Dicen por ahí que la venta de armas a personas de a pie ha aumentado significativamente en el vecino país del norte. Se ofrecen dos razones. Por un lado, la campaña electoral del Partido Republicano que, desde hace ya varios ciclos, ha decidido mantener y pulir una imagen de protector beligerante. Por otro lado, la existencia de grupos terroristas altamente publicitados, como el Estado Islámico, que ha probado su capacidad para atacar lugares impensados (como Paris). La insistencia del presidente norteamericano de controlar la venta de armas lo ha convertido, paradójicamente, en el mejor vendedor de armas de los últimos años. Dicen.
Más allá de lo que se dice, algunas cosas son claras. Los peatones del vecino país del norte no viven más seguros gracias a que tienen el derecho a portar armas. Pero sí es más probable morir a manos de un psicópata armado en E.U.A. que en México o Argentina, digamos. El derecho a portar armas es a todas luces anacrónico, asociado a la defensa de la libertad de creencia religiosa a mediados del siglo XIX. Hoy día, el derecho en cuestión sirve para poco más que fomentar una de las industrias más grandes del planeta, la producción y venta de armas.
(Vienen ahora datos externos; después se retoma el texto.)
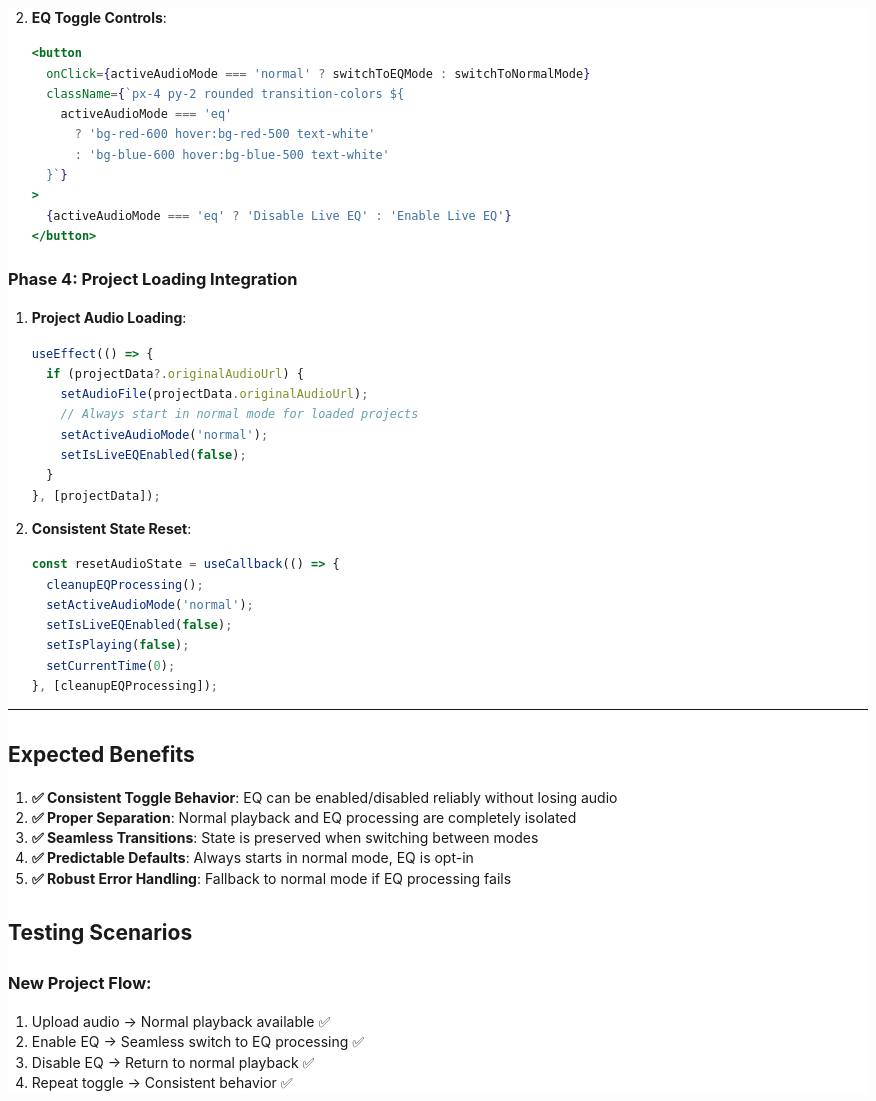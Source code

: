 2. **EQ Toggle Controls**:
   ```jsx
   <button
     onClick={activeAudioMode === 'normal' ? switchToEQMode : switchToNormalMode}
     className={`px-4 py-2 rounded transition-colors ${
       activeAudioMode === 'eq' 
         ? 'bg-red-600 hover:bg-red-500 text-white' 
         : 'bg-blue-600 hover:bg-blue-500 text-white'
     }`}
   >
     {activeAudioMode === 'eq' ? 'Disable Live EQ' : 'Enable Live EQ'}
   </button>
   ```

### Phase 4: Project Loading Integration

1. **Project Audio Loading**:
   ```javascript
   useEffect(() => {
     if (projectData?.originalAudioUrl) {
       setAudioFile(projectData.originalAudioUrl);
       // Always start in normal mode for loaded projects
       setActiveAudioMode('normal');
       setIsLiveEQEnabled(false);
     }
   }, [projectData]);
   ```

2. **Consistent State Reset**:
   ```javascript
   const resetAudioState = useCallback(() => {
     cleanupEQProcessing();
     setActiveAudioMode('normal');
     setIsLiveEQEnabled(false);
     setIsPlaying(false);
     setCurrentTime(0);
   }, [cleanupEQProcessing]);
   ```

---

## Expected Benefits

1. **✅ Consistent Toggle Behavior**: EQ can be enabled/disabled reliably without losing audio
2. **✅ Proper Separation**: Normal playback and EQ processing are completely isolated
3. **✅ Seamless Transitions**: State is preserved when switching between modes
4. **✅ Predictable Defaults**: Always starts in normal mode, EQ is opt-in
5. **✅ Robust Error Handling**: Fallback to normal mode if EQ processing fails

## Testing Scenarios

### New Project Flow:
1. Upload audio → Normal playback available ✅
2. Enable EQ → Seamless switch to EQ processing ✅
3. Disable EQ → Return to normal playback ✅
4. Repeat toggle → Consistent behavior ✅
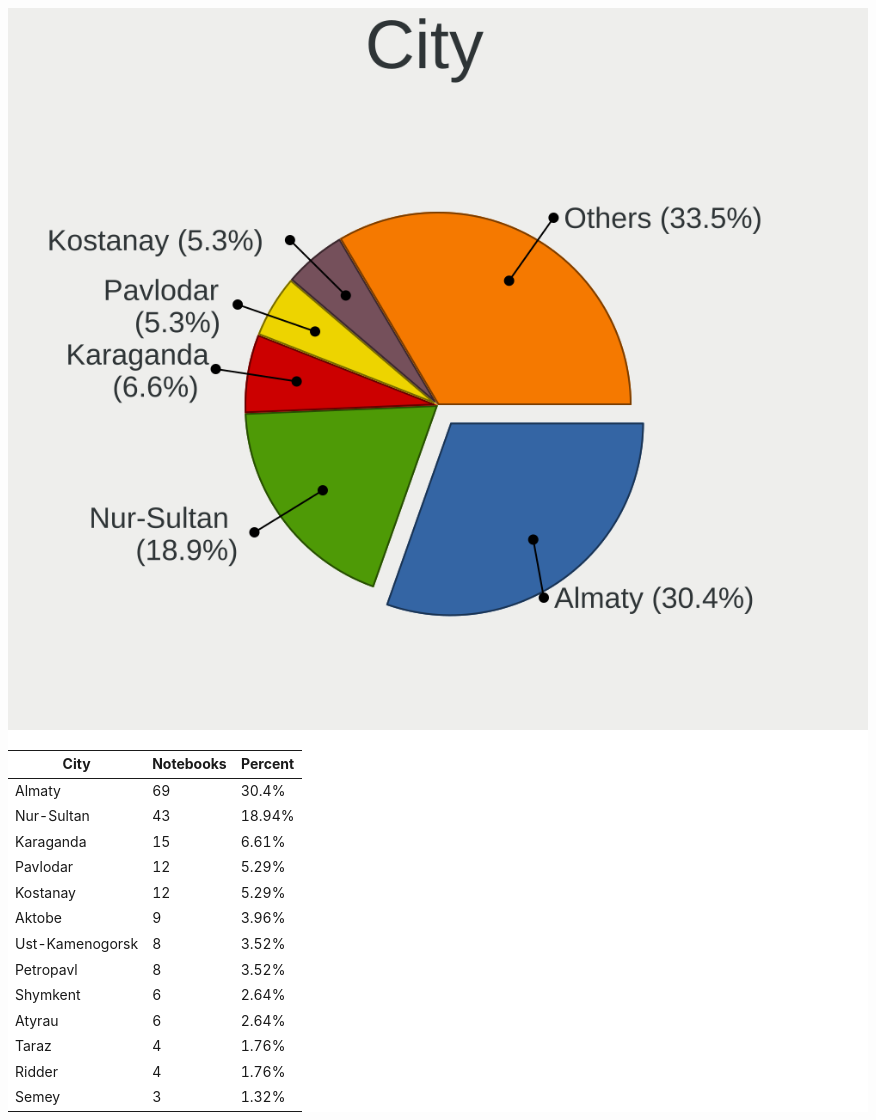 ![City](./images/pie_chart/node_city.svg)


| City              | Notebooks | Percent |
|-------------------|-----------|---------|
| Almaty            | 69        | 30.4%   |
| Nur-Sultan        | 43        | 18.94%  |
| Karaganda         | 15        | 6.61%   |
| Pavlodar          | 12        | 5.29%   |
| Kostanay          | 12        | 5.29%   |
| Aktobe            | 9         | 3.96%   |
| Ust-Kamenogorsk   | 8         | 3.52%   |
| Petropavl         | 8         | 3.52%   |
| Shymkent          | 6         | 2.64%   |
| Atyrau            | 6         | 2.64%   |
| Taraz             | 4         | 1.76%   |
| Ridder            | 4         | 1.76%   |
| Semey             | 3         | 1.32%   |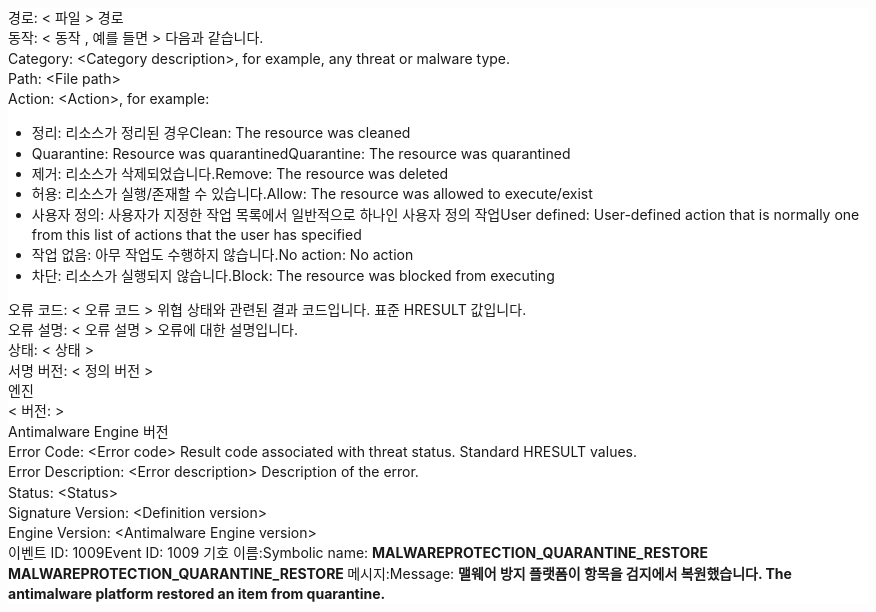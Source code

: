 <dt>경로: &lt; 파일 &gt; 경로</dt> 
<dt> 동작: &lt; 동작 , 예를 들면 &gt; 다음과 같습니다.</span><span class="sxs-lookup"><span data-stu-id="6d017-296">
</dt>
<dt>Category: &lt;Category description&gt;, for example, any threat or malware type.</dt>
<dt>Path: &lt;File path&gt;</dt>
<dt>Action: &lt;Action&gt;, for example:</span></span><ul>
<li><span data-ttu-id="6d017-297">정리: 리소스가 정리된 경우</span><span class="sxs-lookup"><span data-stu-id="6d017-297">Clean: The resource was cleaned</span></span></li>
<li><span data-ttu-id="6d017-298">Quarantine: Resource was quarantined</span><span class="sxs-lookup"><span data-stu-id="6d017-298">Quarantine: The resource was quarantined</span></span></li>
<li><span data-ttu-id="6d017-299">제거: 리소스가 삭제되었습니다.</span><span class="sxs-lookup"><span data-stu-id="6d017-299">Remove: The resource was deleted</span></span></li>
<li><span data-ttu-id="6d017-300">허용: 리소스가 실행/존재할 수 있습니다.</span><span class="sxs-lookup"><span data-stu-id="6d017-300">Allow: The resource was allowed to execute/exist</span></span></li>
<li><span data-ttu-id="6d017-301">사용자 정의: 사용자가 지정한 작업 목록에서 일반적으로 하나인 사용자 정의 작업</span><span class="sxs-lookup"><span data-stu-id="6d017-301">User defined: User-defined action that is normally one from this list of actions that the user has specified</span></span></li>
<li><span data-ttu-id="6d017-302">작업 없음: 아무 작업도 수행하지 않습니다.</span><span class="sxs-lookup"><span data-stu-id="6d017-302">No action: No action</span></span></li>
<li><span data-ttu-id="6d017-303">차단: 리소스가 실행되지 않습니다.</span><span class="sxs-lookup"><span data-stu-id="6d017-303">Block: The resource was blocked from executing</span></span></li>
</ul><span data-ttu-id="6d017-304">
</dt>
<dt>오류 코드: &lt; 오류 코드 &gt; 위협 상태와 관련된 결과 코드입니다. 표준 HRESULT 값입니다. </dt> 
<dt>오류 설명: &lt; 오류 설명 &gt; 오류에 대한 설명입니다.</dt> 
<dt>상태: &lt; 상태 &gt; </dt>
<dt>서명 버전: &lt; 정의 버전 &gt; </dt>엔진
<dt> &lt; 버전: &gt; </dt> Antimalware Engine 버전
</span><span class="sxs-lookup"><span data-stu-id="6d017-304">
</dt>
<dt>Error Code: &lt;Error code&gt; Result code associated with threat status. Standard HRESULT values. </dt>
<dt>Error Description: &lt;Error description&gt; Description of the error. </dt>
<dt>Status: &lt;Status&gt;</dt>
<dt>Signature Version: &lt;Definition version&gt;</dt>
<dt>Engine Version: &lt;Antimalware Engine version&gt;</dt>
</span></span></dl>
</td>
</tr>
<tr>
<th colspan="2"><span data-ttu-id="6d017-305">이벤트 ID: 1009</span><span class="sxs-lookup"><span data-stu-id="6d017-305">Event ID: 1009</span></span></th>
</tr>
<tr><td>
<span data-ttu-id="6d017-306">기호 이름:</span><span class="sxs-lookup"><span data-stu-id="6d017-306">Symbolic name:</span></span>
</td>
<td ><span data-ttu-id="6d017-307">
<b>MALWAREPROTECTION_QUARANTINE_RESTORE </b>
</span><span class="sxs-lookup"><span data-stu-id="6d017-307">
<b>MALWAREPROTECTION_QUARANTINE_RESTORE </b>
</span></span></td>
</tr>
<tr>
<td>
<span data-ttu-id="6d017-308">메시지:</span><span class="sxs-lookup"><span data-stu-id="6d017-308">Message:</span></span>
</td>
<td ><span data-ttu-id="6d017-309">
<b>맬웨어 방지 플랫폼이 항목을 검지에서 복원했습니다. </b>
</span><span class="sxs-lookup"><span data-stu-id="6d017-309">
<b>The antimalware platform restored an item from quarantine. </b>
</span></span></td>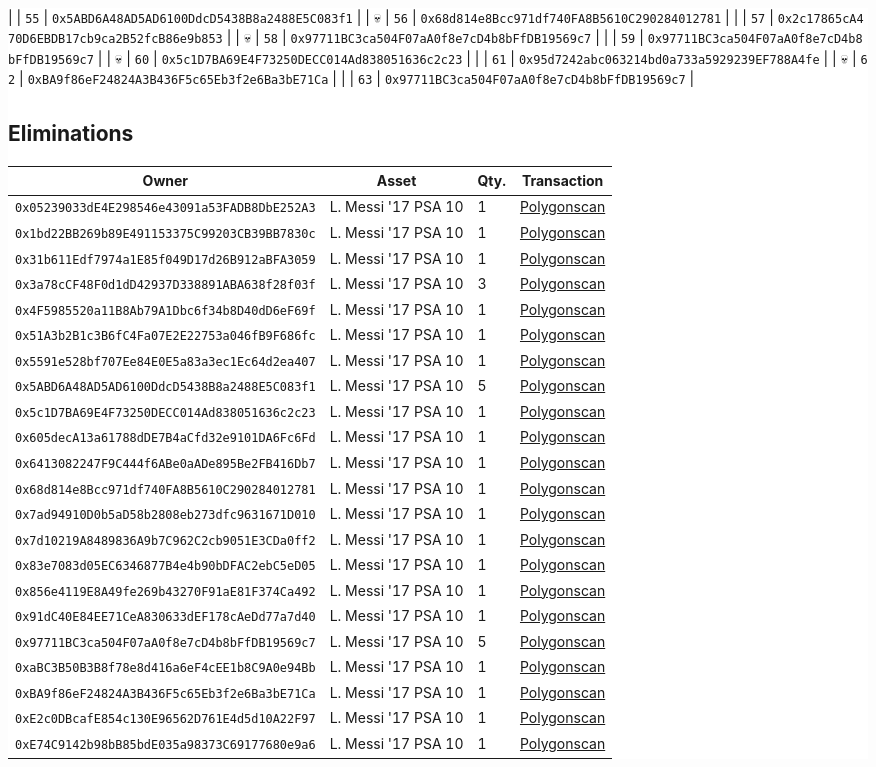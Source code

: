 |  | `55` | `0x5ABD6A48AD5AD6100DdcD5438B8a2488E5C083f1` |
| 💀 | `56` | `0x68d814e8Bcc971df740FA8B5610C290284012781` |
|  | `57` | `0x2c17865cA470D6EBDB17cb9ca2B52fcB86e9b853` |
| 💀 | `58` | `0x97711BC3ca504F07aA0f8e7cD4b8bFfDB19569c7` |
|  | `59` | `0x97711BC3ca504F07aA0f8e7cD4b8bFfDB19569c7` |
| 💀 | `60` | `0x5c1D7BA69E4F73250DECC014Ad838051636c2c23` |
|  | `61` | `0x95d7242abc063214bd0a733a5929239EF788A4fe` |
| 💀 | `62` | `0xBA9f86eF24824A3B436F5c65Eb3f2e6Ba3bE71Ca` |
|  | `63` | `0x97711BC3ca504F07aA0f8e7cD4b8bFfDB19569c7` |


## Eliminations

| Owner | Asset | Qty. | Transaction |
| --- | --- | --- | --- |
| `0x05239033dE4E298546e43091a53FADB8DbE252A3` | L. Messi '17 PSA 10 | 1 | [Polygonscan](https://polygonscan.com/tx/0xbcf31b5f9f42a8f2d0dd09b1b46e8f7f9f59c5cc910abd32738824350011b0f2) |
| `0x1bd22BB269b89E491153375C99203CB39BB7830c` | L. Messi '17 PSA 10 | 1 | [Polygonscan](https://polygonscan.com/tx/0xb3040583d7e47a884e1729639399466f4e4ae76abb650bbfdd2ede819d4be6a7) |
| `0x31b611Edf7974a1E85f049D17d26B912aBFA3059` | L. Messi '17 PSA 10 | 1 | [Polygonscan](https://polygonscan.com/tx/0x62309ab7b39f053aa13e3a76922c928179de82cadf1eca50edbd74a6ae12080e) |
| `0x3a78cCF48F0d1dD42937D338891ABA638f28f03f` | L. Messi '17 PSA 10 | 3 | [Polygonscan](https://polygonscan.com/tx/0x5f881cac36be77d9b32ddb958a2ac129457a8597fb3761df47d15a0fce9b5c3b) |
| `0x4F5985520a11B8Ab79A1Dbc6f34b8D40dD6eF69f` | L. Messi '17 PSA 10 | 1 | [Polygonscan](https://polygonscan.com/tx/0xeda4de45bb94d09ae7c91b55184999453178ea3963408945c6f0ac6b0d194370) |
| `0x51A3b2B1c3B6fC4Fa07E2E22753a046fB9F686fc` | L. Messi '17 PSA 10 | 1 | [Polygonscan](https://polygonscan.com/tx/0xf3210e660e9f781246a7b75c8eabdab38010662309a18f435a79ddebc2e15f02) |
| `0x5591e528bf707Ee84E0E5a83a3ec1Ec64d2ea407` | L. Messi '17 PSA 10 | 1 | [Polygonscan](https://polygonscan.com/tx/0xe65dd9d884d684f4837d47c87277561eceaff3ba01882d82751b159d8d5d6094) |
| `0x5ABD6A48AD5AD6100DdcD5438B8a2488E5C083f1` | L. Messi '17 PSA 10 | 5 | [Polygonscan](https://polygonscan.com/tx/0x573a94d9291b9e2a49aa7e43fccdfdb6f0434c78bd2c960c3ab09f9e10522363) |
| `0x5c1D7BA69E4F73250DECC014Ad838051636c2c23` | L. Messi '17 PSA 10 | 1 | [Polygonscan](https://polygonscan.com/tx/0x0de45f489ccdb6b910f8c2098bdb5bdd11b3ec395cb2aa963cbdfea827c66d4a) |
| `0x605decA13a61788dDE7B4aCfd32e9101DA6Fc6Fd` | L. Messi '17 PSA 10 | 1 | [Polygonscan](https://polygonscan.com/tx/0x4eacffe7e897a81b7ccae1f19c413286e6dcfc51cc723dade49a9fbca84313ab) |
| `0x6413082247F9C444f6ABe0aADe895Be2FB416Db7` | L. Messi '17 PSA 10 | 1 | [Polygonscan](https://polygonscan.com/tx/0x53ef5a71ef62b4b54575735460cb2d14cd3c54504e8e75837f0a632437a3d09d) |
| `0x68d814e8Bcc971df740FA8B5610C290284012781` | L. Messi '17 PSA 10 | 1 | [Polygonscan](https://polygonscan.com/tx/0x0342d1a6ce2173ff508f9305bc198fea3ce7e0c852fd244d0a069bb8c1984979) |
| `0x7ad94910D0b5aD58b2808eb273dfc9631671D010` | L. Messi '17 PSA 10 | 1 | [Polygonscan](https://polygonscan.com/tx/0x85dd7d340efc384322f1c910f48570e0456b22d348ae4f4d0358875a2fb46283) |
| `0x7d10219A8489836A9b7C962C2cb9051E3CDa0ff2` | L. Messi '17 PSA 10 | 1 | [Polygonscan](https://polygonscan.com/tx/0xba295731ff90d08d6a05bb355b510c1285d4c565ab2f7479718633e8078704c2) |
| `0x83e7083d05EC6346877B4e4b90bDFAC2ebC5eD05` | L. Messi '17 PSA 10 | 1 | [Polygonscan](https://polygonscan.com/tx/0xc1660a43a9247bbb3defaaf8de499ff6c971be9d495a671386ccd8dbc30e1d0f) |
| `0x856e4119E8A49fe269b43270F91aE81F374Ca492` | L. Messi '17 PSA 10 | 1 | [Polygonscan](https://polygonscan.com/tx/0x85390f9a745282536c5924d1666348a0fe707f0d5e425a0a0034345b6fcba463) |
| `0x91dC40E84EE71CeA830633dEF178cAeDd77a7d40` | L. Messi '17 PSA 10 | 1 | [Polygonscan](https://polygonscan.com/tx/0xbb796e0277d0ef824314d23afbe00073edaf2d2527317d065f79952fa2a03365) |
| `0x97711BC3ca504F07aA0f8e7cD4b8bFfDB19569c7` | L. Messi '17 PSA 10 | 5 | [Polygonscan](https://polygonscan.com/tx/0x12525bd67c5bf851f9578dd99720e047a681ef1d200b7916416339fa0857c7dd) |
| `0xaBC3B50B3B8f78e8d416a6eF4cEE1b8C9A0e94Bb` | L. Messi '17 PSA 10 | 1 | [Polygonscan](https://polygonscan.com/tx/0xbc03c21c672ffee025d361e553c8976db6bcc416f6e46f133ee0318d264ac02e) |
| `0xBA9f86eF24824A3B436F5c65Eb3f2e6Ba3bE71Ca` | L. Messi '17 PSA 10 | 1 | [Polygonscan](https://polygonscan.com/tx/0x2e71923af6358fefc3d6cfcb673aa18e6236cc922a0e2554c77c18a263f7b04e) |
| `0xE2c0DBcafE854c130E96562D761E4d5d10A22F97` | L. Messi '17 PSA 10 | 1 | [Polygonscan](https://polygonscan.com/tx/0x1ad36972d97da77903dfb025c0f31d5d185622cb05749c45d06dbc1f8e9b4d99) |
| `0xE74C9142b98bB85bdE035a98373C69177680e9a6` | L. Messi '17 PSA 10 | 1 | [Polygonscan](https://polygonscan.com/tx/0x513ea641071c219513845fdb434f08c5f64abf1099ff6741608a1bed4d55d1be) |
Todo esto es ya de todos sabido. Lo menos conocido es la trampa autodestructiva en la que cae una persona (o gobierno) que ve en las armas la solución a su inseguridad. Pensar, primero, que para defenderme lo mejor es armarme y, segundo, que éste es el razonamiento que todos deben seguir, es una receta de autodestrucción. Si todos piensan así, todos serán más peligrosos para los demás de lo que eran antes.
Así como Europa se suicida al defenderse de Estado Islamico con armas hacia afuera (y no con educación y trabajo hacia dentro), de igual manera el peatón norteamericano se suicida al defenderse con armas en casa (o en la cintura) con la disposición de usarlas contra lo desconocido.
Es cierto, si estoy armado podré defenderme mejor ante un eventual ataque armado. Pero no es menos cierto que al aceptar esto habré aumentado la probabilidad de sufrir un eventual ataque armado. La lección es al menos tan vieja como Hobbes. Homo homini lupus est. Sólo renunciando a la capacidad de destrucción podremos evitarla.